If You Could Be A Famous Rock Star Knowing It Would Be For Just Two Weeks Would You Still Do It?
Imagine you're an unknown who joins the biggest band in the world only to be thrown back into obscurity just two weeks later.
For a man named Jimmie Nicol, that's exactly what happened.
A recent article by ultimateclassicrock.com called "13 Days as a Beatle: The Sad History of Jimmie Nicol" tells the story of an unknown drummer who was asked to replace an ill Ringo Starr for a series of tour dates in June of 1964.
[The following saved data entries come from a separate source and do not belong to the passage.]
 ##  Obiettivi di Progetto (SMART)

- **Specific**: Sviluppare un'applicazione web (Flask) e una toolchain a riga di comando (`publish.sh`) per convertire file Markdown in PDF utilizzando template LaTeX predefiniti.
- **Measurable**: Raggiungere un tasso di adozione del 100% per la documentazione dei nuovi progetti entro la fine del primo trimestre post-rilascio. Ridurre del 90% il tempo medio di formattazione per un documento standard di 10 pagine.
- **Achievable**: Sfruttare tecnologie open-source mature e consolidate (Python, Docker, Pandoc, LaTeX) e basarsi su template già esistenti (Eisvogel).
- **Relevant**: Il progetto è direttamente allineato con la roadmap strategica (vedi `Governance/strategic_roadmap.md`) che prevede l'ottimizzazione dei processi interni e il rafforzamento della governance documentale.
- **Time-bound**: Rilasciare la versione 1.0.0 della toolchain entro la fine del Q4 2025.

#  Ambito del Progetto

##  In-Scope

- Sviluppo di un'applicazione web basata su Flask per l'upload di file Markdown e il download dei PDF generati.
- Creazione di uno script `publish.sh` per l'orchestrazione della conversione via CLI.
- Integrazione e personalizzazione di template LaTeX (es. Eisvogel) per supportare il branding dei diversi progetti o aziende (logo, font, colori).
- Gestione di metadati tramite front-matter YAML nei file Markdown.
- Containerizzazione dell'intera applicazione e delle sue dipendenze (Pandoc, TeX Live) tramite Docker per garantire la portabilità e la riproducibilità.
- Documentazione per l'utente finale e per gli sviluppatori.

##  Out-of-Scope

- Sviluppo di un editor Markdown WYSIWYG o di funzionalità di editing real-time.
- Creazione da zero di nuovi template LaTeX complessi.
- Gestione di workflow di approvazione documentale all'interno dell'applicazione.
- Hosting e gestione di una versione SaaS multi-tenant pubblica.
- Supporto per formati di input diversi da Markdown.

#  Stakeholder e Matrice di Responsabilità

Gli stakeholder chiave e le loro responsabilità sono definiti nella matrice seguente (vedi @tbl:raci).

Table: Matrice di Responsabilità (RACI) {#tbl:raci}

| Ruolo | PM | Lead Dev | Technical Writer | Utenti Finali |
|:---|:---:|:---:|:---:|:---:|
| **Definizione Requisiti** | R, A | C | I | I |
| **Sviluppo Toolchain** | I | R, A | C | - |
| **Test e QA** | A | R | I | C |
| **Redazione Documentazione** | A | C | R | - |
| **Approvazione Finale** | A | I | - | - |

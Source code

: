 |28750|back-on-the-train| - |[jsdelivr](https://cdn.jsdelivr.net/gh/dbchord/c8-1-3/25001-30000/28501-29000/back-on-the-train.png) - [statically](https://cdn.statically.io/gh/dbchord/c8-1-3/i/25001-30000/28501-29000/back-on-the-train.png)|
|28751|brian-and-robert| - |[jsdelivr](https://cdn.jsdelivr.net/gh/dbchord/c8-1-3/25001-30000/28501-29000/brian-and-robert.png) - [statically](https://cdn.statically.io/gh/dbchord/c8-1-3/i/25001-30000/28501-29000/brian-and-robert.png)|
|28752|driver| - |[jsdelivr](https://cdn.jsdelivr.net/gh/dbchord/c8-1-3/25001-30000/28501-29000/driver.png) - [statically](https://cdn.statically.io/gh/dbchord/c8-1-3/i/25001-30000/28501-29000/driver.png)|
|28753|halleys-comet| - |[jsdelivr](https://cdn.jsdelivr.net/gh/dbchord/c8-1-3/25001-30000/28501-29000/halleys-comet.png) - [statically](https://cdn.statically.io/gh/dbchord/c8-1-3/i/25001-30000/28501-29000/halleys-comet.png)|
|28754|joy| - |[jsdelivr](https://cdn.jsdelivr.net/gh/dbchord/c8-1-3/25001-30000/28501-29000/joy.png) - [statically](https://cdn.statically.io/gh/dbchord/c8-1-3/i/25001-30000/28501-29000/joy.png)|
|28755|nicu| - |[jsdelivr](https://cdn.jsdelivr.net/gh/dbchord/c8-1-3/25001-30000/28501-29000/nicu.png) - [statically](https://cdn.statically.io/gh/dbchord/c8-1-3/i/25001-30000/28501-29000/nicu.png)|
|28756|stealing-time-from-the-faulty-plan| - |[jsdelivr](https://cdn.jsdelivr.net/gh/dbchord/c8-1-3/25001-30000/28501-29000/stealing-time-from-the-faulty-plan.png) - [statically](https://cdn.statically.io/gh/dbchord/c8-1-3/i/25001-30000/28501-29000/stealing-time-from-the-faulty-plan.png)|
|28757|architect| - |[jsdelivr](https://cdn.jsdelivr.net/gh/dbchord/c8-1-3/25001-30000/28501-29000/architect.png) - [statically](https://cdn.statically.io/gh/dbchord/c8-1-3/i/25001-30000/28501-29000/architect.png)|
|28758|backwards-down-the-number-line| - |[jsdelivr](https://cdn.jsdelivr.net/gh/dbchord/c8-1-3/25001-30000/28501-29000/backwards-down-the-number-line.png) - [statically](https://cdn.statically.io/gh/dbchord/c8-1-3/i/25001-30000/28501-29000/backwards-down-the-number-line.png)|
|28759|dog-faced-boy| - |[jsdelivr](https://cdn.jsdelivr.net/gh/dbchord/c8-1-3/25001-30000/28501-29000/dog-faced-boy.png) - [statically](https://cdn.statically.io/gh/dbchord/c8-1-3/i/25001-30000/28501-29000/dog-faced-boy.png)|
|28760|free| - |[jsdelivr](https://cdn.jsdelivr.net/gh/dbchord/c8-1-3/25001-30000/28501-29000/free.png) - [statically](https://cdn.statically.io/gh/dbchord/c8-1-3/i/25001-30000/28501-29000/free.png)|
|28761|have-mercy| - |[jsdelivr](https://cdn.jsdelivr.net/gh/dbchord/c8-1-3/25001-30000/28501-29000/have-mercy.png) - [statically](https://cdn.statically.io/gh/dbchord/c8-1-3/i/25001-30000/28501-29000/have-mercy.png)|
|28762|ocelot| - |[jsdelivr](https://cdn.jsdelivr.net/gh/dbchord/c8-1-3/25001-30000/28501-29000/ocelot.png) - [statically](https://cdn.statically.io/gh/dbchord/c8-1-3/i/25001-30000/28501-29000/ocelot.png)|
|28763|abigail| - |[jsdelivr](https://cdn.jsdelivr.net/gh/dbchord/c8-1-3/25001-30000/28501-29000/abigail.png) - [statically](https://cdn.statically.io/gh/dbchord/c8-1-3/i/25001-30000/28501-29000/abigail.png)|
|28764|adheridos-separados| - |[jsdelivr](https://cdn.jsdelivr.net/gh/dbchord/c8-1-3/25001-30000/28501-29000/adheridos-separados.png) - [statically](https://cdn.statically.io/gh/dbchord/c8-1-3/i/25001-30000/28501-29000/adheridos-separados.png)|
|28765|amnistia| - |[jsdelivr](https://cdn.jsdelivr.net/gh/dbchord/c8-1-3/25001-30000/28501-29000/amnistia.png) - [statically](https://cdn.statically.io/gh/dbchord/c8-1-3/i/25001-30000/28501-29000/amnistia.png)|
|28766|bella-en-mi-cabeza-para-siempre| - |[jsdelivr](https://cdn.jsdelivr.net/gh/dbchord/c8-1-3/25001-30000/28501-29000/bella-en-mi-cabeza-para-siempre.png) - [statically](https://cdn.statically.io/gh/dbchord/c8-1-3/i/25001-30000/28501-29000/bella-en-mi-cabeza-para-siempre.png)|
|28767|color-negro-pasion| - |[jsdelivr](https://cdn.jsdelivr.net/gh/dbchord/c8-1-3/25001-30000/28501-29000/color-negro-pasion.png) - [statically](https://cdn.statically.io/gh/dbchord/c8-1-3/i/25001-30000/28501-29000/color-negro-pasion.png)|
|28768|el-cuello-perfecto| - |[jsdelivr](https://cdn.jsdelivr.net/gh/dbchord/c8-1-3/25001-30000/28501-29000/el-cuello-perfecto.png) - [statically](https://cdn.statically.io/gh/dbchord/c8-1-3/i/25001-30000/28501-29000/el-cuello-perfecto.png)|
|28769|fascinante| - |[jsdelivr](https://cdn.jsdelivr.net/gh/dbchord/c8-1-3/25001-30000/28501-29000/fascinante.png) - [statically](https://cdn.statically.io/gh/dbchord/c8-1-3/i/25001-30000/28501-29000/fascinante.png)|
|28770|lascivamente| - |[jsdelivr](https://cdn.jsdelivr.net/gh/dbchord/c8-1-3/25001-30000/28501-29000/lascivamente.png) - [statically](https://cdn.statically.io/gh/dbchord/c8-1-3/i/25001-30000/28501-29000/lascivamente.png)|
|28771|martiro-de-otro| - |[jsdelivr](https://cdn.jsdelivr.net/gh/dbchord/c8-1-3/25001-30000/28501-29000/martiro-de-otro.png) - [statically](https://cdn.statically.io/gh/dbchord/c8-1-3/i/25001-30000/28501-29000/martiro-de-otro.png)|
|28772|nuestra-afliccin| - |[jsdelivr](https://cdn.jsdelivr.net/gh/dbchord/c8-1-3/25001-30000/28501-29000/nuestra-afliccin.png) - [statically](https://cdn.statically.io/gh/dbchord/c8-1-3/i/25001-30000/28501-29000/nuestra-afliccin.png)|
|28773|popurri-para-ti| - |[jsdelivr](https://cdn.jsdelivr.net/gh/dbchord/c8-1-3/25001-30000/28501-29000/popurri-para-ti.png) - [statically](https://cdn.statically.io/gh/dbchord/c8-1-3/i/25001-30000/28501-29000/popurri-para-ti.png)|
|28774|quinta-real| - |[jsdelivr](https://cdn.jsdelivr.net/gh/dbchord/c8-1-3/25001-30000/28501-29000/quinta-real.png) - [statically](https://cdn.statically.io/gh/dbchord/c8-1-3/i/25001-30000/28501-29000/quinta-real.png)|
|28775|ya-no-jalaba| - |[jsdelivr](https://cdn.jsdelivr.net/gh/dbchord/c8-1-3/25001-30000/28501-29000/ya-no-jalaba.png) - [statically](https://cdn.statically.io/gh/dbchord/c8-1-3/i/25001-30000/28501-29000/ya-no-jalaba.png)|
For Nicol, however, he became somewhat deluded into thinking that maybe, just maybe, he'd be asked to become the permanent replacement for Starr and continue to revel in the excesses of the rock 'n' roll life. That never happened, of course. In fact, Nicol was out of The Beatles and sent back down to Earth in a mere 13 days.
Nicol went on to form two solo bands shortly after but neither took off. He wound up bankrupt, divorced, became estranged from his son and ended up living in his mother's basement.
After another failed attempt at reviving his career with a band called The Spotnicks in the mid 60s, Nicol was nowhere to be found. He hasn't spoken to the media in a decade and his son is not even sure if his father is alive or dead.
Reading the article had me thinking. We've often heard the statement that it's better to have loved and lost than to never have fallen in love at all. How about: Is it better to have been a famous rock star for just two weeks and lost it all then to have never been a famous rock star at all?
Tough call I suppose. Hindsight is 20/20. Knowing what happened to Nicol makes it easier to say it would be better to not have joined the band. But try and put yourself in his shoes in June of '64. Would you say 'No' to that? Not me.